For anyone who is seriously interested in pension outcomes in the UK over the next thirty years, this should be an important document

Introduction

Automatic enrolment is bringing millions of new workers into defined contribution (DC) pension schemes. It is more important than ever that those schemes can deliver good outcomes for members. Many of these members will be unengaged, having been enrolled onto their scheme by default rather than as a result of an active decision to save. It is essential that there is a clear regulatory environment for DC schemes which promotes high standards in pension schemes and good outcomes for members.

Even before the introduction of automatic enrolment, the workplace pensions market had significant weaknesses on the buyer side. In its report into the DC workplace pensions market, the Office of Fair Trading (OFT) identified the buyer side of this market as one of the weakest that it has analysed.[1] It also concluded that competition alone could not be relied on to deliver value for money.
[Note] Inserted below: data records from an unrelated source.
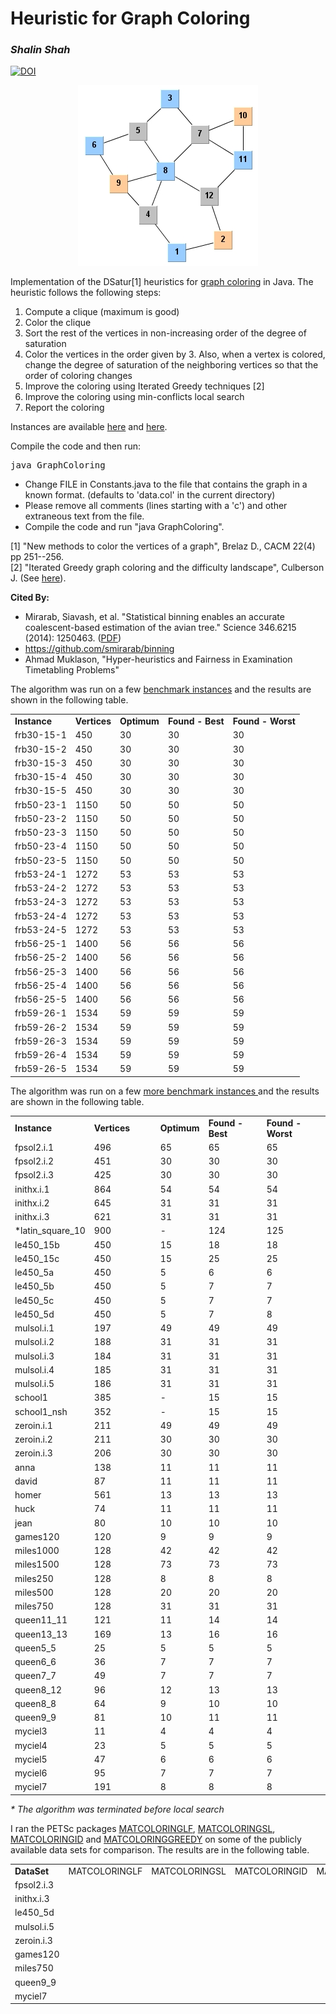 <h1>Heuristic for Graph Coloring</h1>

<i><h3>Shalin Shah</h3></i>
<a href="https://zenodo.org/badge/latestdoi/134313250"><img src="https://zenodo.org/badge/134313250.svg" alt="DOI"></a>

<div align="center"><img src="threecoloring.jpg"/></div>
<p>
Implementation of the DSatur[1] heuristics for <A href="http://en.wikipedia.org/wiki/Graph_coloring_problem">graph coloring</a> in Java. The heuristic follows the following steps:
</p>
<ol>	
	<li>Compute a clique (maximum is good)
	<li>Color the clique
	<li>Sort the rest of the vertices in non-increasing order of the 
	degree of saturation
	<li>Color the vertices in the order given by 3. Also, when a vertex is 
	colored, change the degree of saturation of the neighboring vertices
	so that the order of coloring changes
	<li>Improve the coloring using Iterated Greedy techniques [2]
	<li>Improve the coloring using min-conflicts local search
	<li>Report the coloring
</ol>
<p>
Instances are available <a href="http://mat.gsia.cmu.edu/COLOR/instances.html">here</a>
and <a href="http://www.nlsde.buaa.edu.cn/~kexu/benchmarks/graph-benchmarks.htm">here</a>.</p>

Compile the code and then run:
<pre>
java GraphColoring
</pre>

<ul>
<li>Change FILE in Constants.java to the file that contains the graph in a known format.
(defaults to 'data.col' in the current directory)</li>
<li>Please remove all comments (lines starting with a 'c') and other extraneous text from the file.</li>
<li>Compile the code and run "java GraphColoring".</li>
</ul>

<p>
[1] "New methods to color the vertices of a graph", Brelaz D., CACM 22(4) pp 251--256.<br>
[2] &quot;Iterated Greedy graph coloring and the difficulty landscape&quot;,
Culberson J. (See <a href="http://citeseer.ist.psu.edu/culberson92iterated.html">here</a>).
</p>

<b>Cited By:</b><ul><li>Mirarab, Siavash, et al. "Statistical binning enables an accurate coalescent-based estimation of the avian tree." Science 346.6215 (2014): 1250463. (<a href="http://science.sciencemag.org/content/sci/suppl/2014/12/11/346.6215.1250463.DC1/1250463.Mirarab.SM.revision1.pdf">PDF</a>)</li><li>https://github.com/smirarab/binning</li><li>Ahmad Muklason, "Hyper-heuristics and Fairness in Examination Timetabling Problems"</li></ul></li>

<p>The algorithm was run on a few <a href="http://www.nlsde.buaa.edu.cn/~kexu/benchmarks/graph-benchmarks.htm"> benchmark instances</a> and the results are shown
in the following table.</p>
  <table>
    <tr>
      <td   ><b>Instance</b></td>
      <td   ><b>Vertices</b></td>
      <td   ><b>Optimum</b></td>
      <td   ><b>Found - Best</b></td>
      <td   ><b>Found - Worst</b></td>
    </tr>
    <tr>
      <td  >frb30-15-1</td>
      <td  >450</td>
      <td  >30</td>
      <td  >30</td>
      <td  >30</td>
    </tr>
    <tr>
      <td  >frb30-15-2</td>
      <td  >450</td>
      <td  >30</td>
      <td  >30</td>
      <td  >30</td>
    </tr>
    <tr>
      <td  >frb30-15-3</td>
      <td  >450</td>
      <td  >30</td>
      <td  >30</td>
      <td  >30</td>
    </tr>
    <tr>
      <td  >frb30-15-4</td>
      <td  >450</td>
      <td  >30</td>
      <td  >30</td>
      <td  >30</td>
    </tr>
    <tr>
      <td  >frb30-15-5</td>
      <td  >450</td>
      <td  >30</td>
      <td  >30</td>
      <td  >30</td>
    </tr>
    <tr>
      <td  >frb50-23-1</td>
      <td  >1150</td>
      <td  >50</td>
      <td  >50</td>
      <td  >50</td>
    </tr>
    <tr>
      <td  >frb50-23-2</td>
      <td  >1150</td>
      <td  >50</td>
      <td  >50</td>
      <td  >50</td>
    </tr>
    <tr>
      <td  >frb50-23-3</td>
      <td  >1150</td>
      <td  >50</td>
      <td  >50</td>
      <td  >50</td>
    </tr>
    <tr>
      <td  >frb50-23-4</td>
      <td  >1150</td>
      <td  >50</td>
      <td  >50</td>
      <td  >50</td>
    </tr>
    <tr>
      <td  >frb50-23-5</td>
      <td  >1150</td>
      <td  >50</td>
      <td  >50</td>
      <td  >50</td>
    </tr>
    <tr>
      <td  >frb53-24-1</td>
      <td  >1272</td>
      <td  >53</td>
      <td  >53</td>
      <td  >53</td>
    </tr>
    <tr>
      <td  >frb53-24-2</td>
      <td  >1272</td>
      <td  >53</td>
      <td  >53</td>
      <td  >53</td>
    </tr>
    <tr>
      <td  >frb53-24-3</td>
      <td  >1272</td>
      <td  >53</td>
      <td  >53</td>
      <td  >53</td>
    </tr>
    <tr>
      <td  >frb53-24-4</td>
      <td  >1272</td>
      <td  >53</td>
      <td  >53</td>
      <td  >53</td>
    </tr>
    <tr>
      <td  >frb53-24-5</td>
      <td  >1272</td>
      <td  >53</td>
      <td  >53</td>
      <td  >53</td>
    </tr>
    <tr>
      <td  >frb56-25-1</td>
      <td  >1400</td>
      <td  >56</td>
      <td  >56</td>
      <td  >56</td>
    </tr>
    <tr>
      <td  >frb56-25-2</td>
      <td  >1400</td>
      <td  >56</td>
      <td  >56</td>
      <td  >56</td>
    </tr>
    <tr>
      <td  >frb56-25-3</td>
      <td  >1400</td>
      <td  >56</td>
      <td  >56</td>
      <td  >56</td>
    </tr>
    <tr>
      <td  >frb56-25-4</td>
      <td  >1400</td>
      <td  >56</td>
      <td  >56</td>
      <td  >56</td>
    </tr>
    <tr>
      <td  >frb56-25-5</td>
      <td  >1400</td>
      <td  >56</td>
      <td  >56</td>
      <td  >56</td>
    </tr>
    <tr>
      <td  >frb59-26-1</td>
      <td  >1534</td>
      <td  >59</td>
      <td  >59</td>
      <td  >59</td>
    </tr>
    <tr>
      <td  >frb59-26-2</td>
      <td  >1534</td>
      <td  >59</td>
      <td  >59</td>
      <td  >59</td>
    </tr>
    <tr>
      <td  >frb59-26-3</td>
      <td  >1534</td>
      <td  >59</td>
      <td  >59</td>
      <td  >59</td>
    </tr>
    <tr>
      <td  >frb59-26-4</td>
      <td  >1534</td>
      <td  >59</td>
      <td  >59</td>
      <td  >59</td>
    </tr>
    <tr>
      <td  >frb59-26-5</td>
      <td  >1534</td>
      <td  >59</td>
      <td  >59</td>
      <td  >59</td>
    </tr>
  </table>
</div>
<p>The algorithm was run on a few <a href="http://mat.gsia.cmu.edu/COLOR/instances.html"> more
benchmark
instances </a> and the results are shown in the following table.</p>
  <table>
    <tr>
      <td   ><b>Instance</b></td>
      <td   ><b>Vertices</b></td>
      <td   ><b>Optimum</b></td>
      <td   ><b>Found - Best</b></td>
      <td   ><b>Found - Worst</b></td>
    </tr>
    <tr>
      <td  >fpsol2.i.1</td>
      <td  >496</td>
      <td  >65</td>
      <td  >65</td>
      <td  >65</td>
    </tr>
    <tr>
      <td  >fpsol2.i.2</td>
      <td  >451</td>
      <td  >30</td>
      <td  >30</td>
      <td  >30</td>
    </tr>
    <tr>
      <td  >fpsol2.i.3</td>
      <td  >425</td>
      <td  >30</td>
      <td  >30</td>
      <td  >30</td>
    </tr>
    <tr>
      <td  >inithx.i.1</td>
      <td  >864</td>
      <td  >54</td>
      <td  >54</td>
      <td  >54</td>
    </tr>
    <tr>
      <td  >inithx.i.2</td>
      <td  >645</td>
      <td  >31</td>
      <td  >31</td>
      <td  >31</td>
    </tr>
    <tr>
      <td  >inithx.i.3</td>
      <td  >621</td>
      <td  >31</td>
      <td  >31</td>
      <td  >31</td>
    </tr>
    <tr>
      <td  >*latin_square_10</td>
      <td  >900</td>
      <td  >-</td>
      <td  >124</td>
      <td  >125</td>
    </tr>
    <tr>
      <td  >le450_15b</td>
      <td  >450</td>
      <td  >15</td>
      <td  >18</td>
      <td  >18</td>
    </tr>
    <tr>
      <td  >le450_15c</td>
      <td  >450</td>
      <td  >15</td>
      <td  >25</td>
      <td  >25</td>
    </tr>
    <tr>
      <td  >le450_5a</td>
      <td  >450</td>
      <td  >5</td>
      <td  >6</td>
      <td  >6</td>
    </tr>
    <tr>
      <td  >le450_5b</td>
      <td  >450</td>
      <td  >5</td>
      <td  >7</td>
      <td  >7</td>
    </tr>
    <tr>
      <td  >le450_5c</td>
      <td  >450</td>
      <td  >5</td>
      <td  >7</td>
      <td  >7</td>
    </tr>
    <tr>
      <td  >le450_5d</td>
      <td width="92" >450</td>
      <td  >5</td>
      <td  >7</td>
      <td  >8</td>
    </tr>
    <tr>
      <td  >mulsol.i.1</td>
      <td width="92" >197</td>
      <td  >49</td>
      <td  >49</td>
      <td  >49</td>
    </tr>
    <tr>
      <td  >mulsol.i.2</td>
      <td width="92" >188</td>
      <td  >31</td>
      <td  >31</td>
      <td  >31</td>
    </tr>
    <tr>
      <td  >mulsol.i.3</td>
      <td width="92" >184</td>
      <td  >31</td>
      <td  >31</td>
      <td  >31</td>
    </tr>
    <tr>
      <td  >mulsol.i.4</td>
      <td width="92" >185</td>
      <td  >31</td>
      <td  >31</td>
      <td  >31</td>
    </tr>
    <tr>
      <td  >mulsol.i.5</td>
      <td width="92" >186</td>
      <td  >31</td>
      <td  >31</td>
      <td  >31</td>
    </tr>
    <tr>
      <td  >school1</td>
      <td width="92" >385</td>
      <td  >-</td>
      <td  >15</td>
      <td  >15</td>
    </tr>
    <tr>
      <td  >school1_nsh</td>
      <td width="92" >352</td>
      <td  >-</td>
      <td  >15</td>
      <td  >15</td>
    </tr>
    <tr>
      <td  >zeroin.i.1</td>
      <td width="92" >211</td>
      <td  >49</td>
      <td  >49</td>
      <td  >49</td>
    </tr>
    <tr>
      <td  >zeroin.i.2</td>
      <td width="92" >211</td>
      <td  >30</td>
      <td  >30</td>
      <td  >30</td>
    </tr>
    <tr>
      <td  >zeroin.i.3</td>
      <td width="92" >206</td>
      <td  >30</td>
      <td  >30</td>
      <td  >30</td>
    </tr>
    <tr>
      <td  >anna</td>
      <td width="92" >138</td>
      <td  >11</td>
      <td  >11</td>
      <td  >11</td>
    </tr>
    <tr>
      <td  >david</td>
      <td width="92" >87</td>
      <td  >11</td>
      <td  >11</td>
      <td  >11</td>
    </tr>
    <tr>
      <td  >homer</td>
      <td width="92" >561</td>
      <td  >13</td>
      <td  >13</td>
      <td  >13</td>
    </tr>
    <tr>
      <td  >huck</td>
      <td width="92" >74</td>
      <td  >11</td>
      <td  >11</td>
      <td  >11</td>
    </tr>
    <tr>
      <td  >jean</td>
      <td width="92" >80</td>
      <td  >10</td>
      <td  >10</td>
      <td  >10</td>
    </tr>
    <tr>
      <td  >games120</td>
      <td width="92" >120</td>
      <td  >9</td>
      <td  >9</td>
      <td  >9</td>
    </tr>
    <tr>
      <td  >miles1000</td>
      <td width="92" >128</td>
      <td  >42</td>
      <td  >42</td>
      <td  >42</td>
    </tr>
    <tr>
      <td  >miles1500</td>
      <td width="92" >128</td>
      <td  >73</td>
      <td  >73</td>
      <td  >73</td>
    </tr>
    <tr>
      <td  >miles250</td>
      <td width="92" >128</td>
      <td  >8</td>
      <td  >8</td>
      <td  >8</td>
    </tr>
    <tr>
      <td  >miles500</td>
      <td width="92" >128</td>
      <td  >20</td>
      <td  >20</td>
      <td  >20</td>
    </tr>
    <tr>
      <td  >miles750</td>
      <td width="92" >128</td>
      <td  >31</td>
      <td  >31</td>
      <td  >31</td>
    </tr>
    <tr>
      <td  >queen11_11</td>
      <td width="92" >121</td>
      <td  >11</td>
      <td  >14</td>
      <td  >14</td>
    </tr>
    <tr>
      <td  >queen13_13</td>
      <td width="92" >169</td>
      <td  >13</td>
      <td  >16</td>
      <td  >16</td>
    </tr>
    <tr>
      <td  >queen5_5</td>
      <td width="92" >25</td>
      <td  >5</td>
      <td  >5</td>
      <td  >5</td>
    </tr>
    <tr>
      <td  >queen6_6</td>
      <td width="92" >36</td>
      <td  >7</td>
      <td  >7</td>
      <td  >7</td>
    </tr>
    <tr>
      <td  >queen7_7</td>
      <td width="92" >49</td>
      <td  >7</td>
      <td  >7</td>
      <td  >7</td>
    </tr>
    <tr>
      <td  >queen8_12</td>
      <td width="92" >96</td>
      <td  >12</td>
      <td  >13</td>
      <td  >13</td>
    </tr>
    <tr>
      <td  >queen8_8</td>
      <td width="92" >64</td>
      <td  >9</td>
      <td  >10</td>
      <td  >10</td>
    </tr>
    <tr>
      <td  >queen9_9</td>
      <td width="92" >81</td>
      <td  >10</td>
      <td  >11</td>
      <td  >11</td>
    </tr>
    <tr>
      <td  >myciel3</td>
      <td width="92" >11</td>
      <td  >4</td>
      <td  >4</td>
      <td  >4</td>
    </tr>
    <tr>
      <td  >myciel4</td>
      <td width="92" >23</td>
      <td  >5</td>
      <td  >5</td>
      <td  >5</td>
    </tr>
    <tr>
      <td  >myciel5</td>
      <td width="92" >47</td>
      <td  >6</td>
      <td  >6</td>
      <td  >6</td>
    </tr>
    <tr>
      <td  >myciel6</td>
      <td width="92" >95</td>
      <td  >7</td>
      <td  >7</td>
      <td  >7</td>
    </tr>
    <tr>
      <td  >myciel7</td>
      <td width="92" >191</td>
      <td  >8</td>
      <td  >8</td>
      <td  >8</td>
    </tr>
  </table>
<i>* The algorithm was terminated before local search&nbsp;</i>

I ran the PETSc packages <a href="https://www.mcs.anl.gov/petsc/petsc-current/docs/manualpages/MatOrderings/MATCOLORINGLF.html">MATCOLORINGLF</a>, <a href="https://www.mcs.anl.gov/petsc/petsc-current/docs/manualpages/MatOrderings/MATCOLORINGSL.html">MATCOLORINGSL</a>, <a href="https://www.mcs.anl.gov/petsc/petsc-current/docs/manualpages/MatOrderings/MATCOLORINGID.html">MATCOLORINGID</a> and <a href="https://www.mcs.anl.gov/petsc/petsc-current/docs/manualpages/MatOrderings/MATCOLORINGGREEDY.html">MATCOLORINGGREEDY</a> on some of the publicly available data sets for comparison. The results are in the following table.

<table>
	<tr><td><b>DataSet</b></td><td>MATCOLORINGLF</td><td>MATCOLORINGSL</td><td>MATCOLORINGID</td><td>MATCOLORINGGREEDY</td></tr>
	<tr><td>fpsol2.i.3</td><td></td><td></td><td></td><td></td></tr>
	<tr><td>inithx.i.3</td><td></td><td></td><td></td><td></td></tr>
	<tr><td>le450_5d</td><td></td><td></td><td></td><td></td></tr>
	<tr><td>mulsol.i.5</td><td></td><td></td><td></td><td></td></tr>
	<tr><td>zeroin.i.3</td><td></td><td></td><td></td><td></td></tr>
	<tr><td>games120</td><td></td><td></td><td></td><td></td></tr>
	<tr><td>miles750</td><td></td><td></td><td></td><td></td></tr>
	<tr><td>queen9_9</td><td></td><td></td><td></td><td></td></tr>
	<tr><td>myciel7</td><td></td><td></td><td></td><td></td></tr>
</table>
The automatic enrolment programme addresses the problem of low participation. It places a duty on employers to set up a qualifying scheme and automatically enrol their workers into it. The system of soft compulsion, where members are brought into the scheme unless they object, harnesses the inertia which until now had been a barrier preventing people from saving for their retirement. However, automatic enrolment does not address the deeper weaknesses in the buyer side of the market where the ultimate beneficiaries of pensions are not active consumers.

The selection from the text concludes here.